The first was the place where I spent my weekdays. My Dad was an officer in law enforcement, which in India, is a transferable job. So, my weekdays, after I enrolled in school, were spent in our original house in the small town of Bandel, where I also used to go to school. It is a big house with two floors and six rooms, three on each floor. There is also a huge garden in front of the house, with mango tree, guava tree, a huge pine tree and numerous flower shrubs. It may be a huge house but also has always been a very full one. There was my Thammi (Grandmother), my Pisimoni (aunt), Chotto (youngest aunt), my Kaku (Uncle) and me, all staying under the same roof. My aunts and uncle are a lot younger to my Dad, who is the eldest child and after my Dadu (Grand dad) passed away, he took up the responsibility of bringing up his siblings. My aunts were more like my elder sisters and I was a spoilt brat since they used to pamper me to death. My most favorite childhood memories include sitting on the terrace and singing with Chotto, eating the tasty food prepared by Thammi and posing as a model for Kaku who was an amateur photographer.

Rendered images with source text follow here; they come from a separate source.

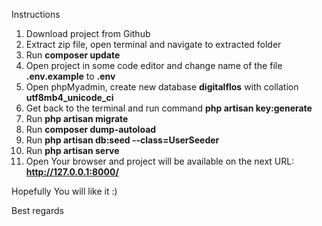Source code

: Instructions

1. Download project from Github
2. Extract zip file, open terminal and navigate to extracted folder
3. Run <b>composer update</b>
4. Open project in some code editor and change name of the file <b>.env.example</b> to <b>.env</b> 
5. Open phpMyadmin, create new database <b>digitalflos</b> with collation <b>utf8mb4_unicode_ci</b>
6. Get back to the terminal and run command <b>php artisan key:generate</b>
7. Run <b>php artisan migrate</b>
8. Run <b>composer dump-autoload</b>
9. Run <b>php artisan db:seed --class=UserSeeder</b>
10. Run <b>php artisan serve</b>
11. Open Your browser and project will be available on the next URL: <b>http://127.0.0.1:8000/</b>

Hopefully You will like it :)

Best regards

The second place was the Government quarter where my Dad was posted at the time. At the time I was twelve, he was posted in a small town in Bengal called Bhadreswar. The building was almost fifty years old and had that smell that you typically associate with old places. The three rooms were also quite big and there was a huge balcony. Every Friday, my Dad would pick me up after school and we used to go to his quarter. The moment we reached I used to be enveloped by the small chubby arms of my little brother. He used to wait the entire week for me to come. I really do not know how it feels like to have a soul mate but I used to feel and still feel that my brother and I are part of the same soul. We used to spend the entire weekend playing outside under the huge mango trees, looking at strangers from the balcony and eating the tasty food prepared by my Mom.

I cannot complain. I have been indeed very lucky to have two places which I could call home. A home is a home not just because you rest your body there but also because of the people you share it with. Both my homes were and will remain special to me for all the wonderful memories of the places as well as the wonderful people in them.